If anything, the magnanimity and forbearance of most Middle-Easterners towards to U.S. is truly remarkable in light of this America's rapacious history. The U.S. has ravaged the region for decades, its violence-induced inebriation only interrupted by the occasional terrorist attack performed by the understandably disillusioned individual. In grisly contrast, after 9/11, a tragic but anomalous punctuation mark in this history of gratuitous violence, the American public chose to inflict indescribable carnage on two countries that had absolutely nothing to do with the attack.
________

When all is said and done, Brooks' argument may be smooth but it is certainly not intelligently composed. Above all, it is thoroughly dangerous. 

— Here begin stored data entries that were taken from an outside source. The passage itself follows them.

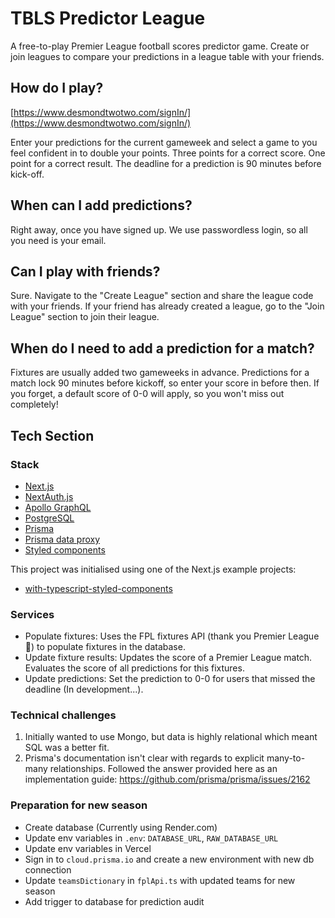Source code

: # TBLS Predictor League

A free-to-play Premier League football scores predictor game. Create or join leagues to compare your predictions in a league table with your friends.

## How do I play?

[https://www.desmondtwotwo.com/signIn/](https://www.desmondtwotwo.com/signIn/)

Enter your predictions for the current gameweek and select a game to you feel confident in to double your points. Three points for a correct score. One point for a correct result. The deadline for a prediction is 90 minutes before kick-off.

## When can I add predictions?

Right away, once you have signed up. We use passwordless login, so all you need is your email.

## Can I play with friends?

Sure. Navigate to the "Create League" section and share the league code with your friends. If your friend has already created a league, go to the "Join League" section to join their league.

## When do I need to add a prediction for a match?

Fixtures are usually added two gameweeks in advance. Predictions for a match lock 90 minutes before kickoff, so enter your score in before then. If you forget, a default score of 0-0 will apply, so you won't miss out completely!

## Tech Section

### Stack

- [Next.js](https://nextjs.org/)
- [NextAuth.js](https://github.com/nextauthjs/next-auth)
- [Apollo GraphQL](https://www.apollographql.com/)
- [PostgreSQL](https://www.postgresql.org/)
- [Prisma](https://www.prisma.io/)
- [Prisma data proxy](https://www.prisma.io/docs/concepts/components/prisma-data-platform)
- [Styled components](https://styled-components.com/)

This project was initialised using one of the Next.js example projects:

- [with-typescript-styled-components](https://github.com/vercel/next.js/tree/canary/examples/with-typescript-styled-components)

### Services

- Populate fixtures: Uses the FPL fixtures API (thank you Premier League :pray:) to populate fixtures in the database.
- Update fixture results: Updates the score of a Premier League match. Evaluates the score of all predictions for this fixtures.
- Update predictions: Set the prediction to 0-0 for users that missed the deadline (In development...).

### Technical challenges

1. Initially wanted to use Mongo, but data is highly relational which meant SQL was a better fit.
1. Prisma's documentation isn't clear with regards to explicit many-to-many relationships. Followed the answer provided here as an implementation guide: https://github.com/prisma/prisma/issues/2162

### Preparation for new season

- Create database (Currently using Render.com)
- Update env variables in `.env`: `DATABASE_URL`, `RAW_DATABASE_URL`
- Update env variables in Vercel
- Sign in to `cloud.prisma.io` and create a new environment with new db connection
- Update `teamsDictionary` in `fplApi.ts` with updated teams for new season
- Add trigger to database for prediction audit
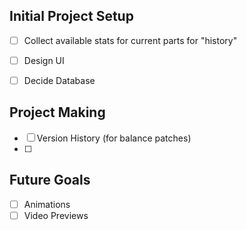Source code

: ## Initial Project Setup
- [ ] Collect available stats for current parts for "history"
- [ ] Design UI
- [ ] Decide Database


## Project Making
- [ ] Version History (for balance patches)
- [ ] 


## Future Goals
- [ ] Animations
- [ ] Video Previews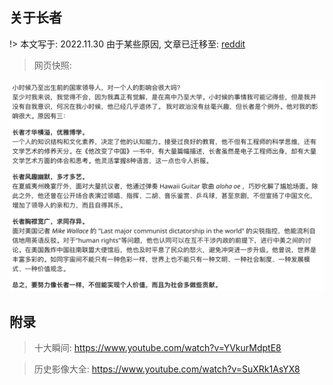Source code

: ## 关于长者 <!-- {docsify-ignore} -->

!> 本文写于: 2022.11.30 由于某些原因, 文章已迁移至: [reddit](https://www.reddit.com/user/HuaJiZyy/comments/12f8ffx/%E5%85%B3%E4%BA%8E%E9%95%BF%E8%80%85/)

> 网页快照:  

![img](1.png ':size=80%')
## 附录 <!-- {docsify-ignore} -->

> 十大瞬间: https://www.youtube.com/watch?v=YVkurMdptE8  

> 历史影像大全: https://www.youtube.com/watch?v=SuXRk1AsYX8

The real problem our society faces is not that it is "awash in TV news segments celebrating the human spirit" and hence fails to comprehend the outlying violent reality, but that we have created this violent reality ourselves. Pundits like Brooks may subscribe to the Hollywood bromide that "you can't handle the truth!" attempting to be an intellectual path-breaker, but, ironically, it seems like almost everyone accepts this atavistic worldview. And not only is this worldview silly but it is, at heart, intellectually stultifying. 

If we were to truly engage our world realistically we would realize that throwing bombs cannot solve political problems any more than shredding paper can result in a literary masterpiece. The notion the 'ends justify the means' naively assumes a sterile dichotomy that allows what sane people recognize to be evil to be good. It is a formula that is not only intellectually barren, but entirely convenient and entirely self-serving. Murders, sadists and madmen are granted carte blanche to engage in the most atrocious acts while unfeeling, unthinking pundits like Brooks not only condone their actions but salute them. 

The philosopher Martin Buber has written what is probably the most famous vindication of Machiavelli's The Prince, asserting, like Brooks, that it champions a morality of its own (as if you can pick and choose an immutable 'moral' standard to suit your own tastes). Yet airy philosophical ideas can only be evaluated by how they play out in reality. Outside of his academic ramblings Buber was a Zionist who helped justify the ethnic cleansing of 750,000 Palestinians from their homes, igniting a conflict that has persisted over 64 years. So much for the envisioned 'end' justifying the 'means.' 

Lastly, it most be noted that the sum of David Brook's defense of America's drone wars is a panegyric for contemporary imperialism. Pundits and wordsmiths like Brooks are the Kiplings of our generation, dressing up aggression and exploitation as something that is at once sublime and patriotic. The "White Man's Burden" of our day are the catchphrases of exporting democracy, humanitarianism, or simply trampling upon others for our own 'security.'

Unfortunately, while the content of the arguments of imperialism's apologists are neither original nor particularly sophisticated they maintain their deadly allure.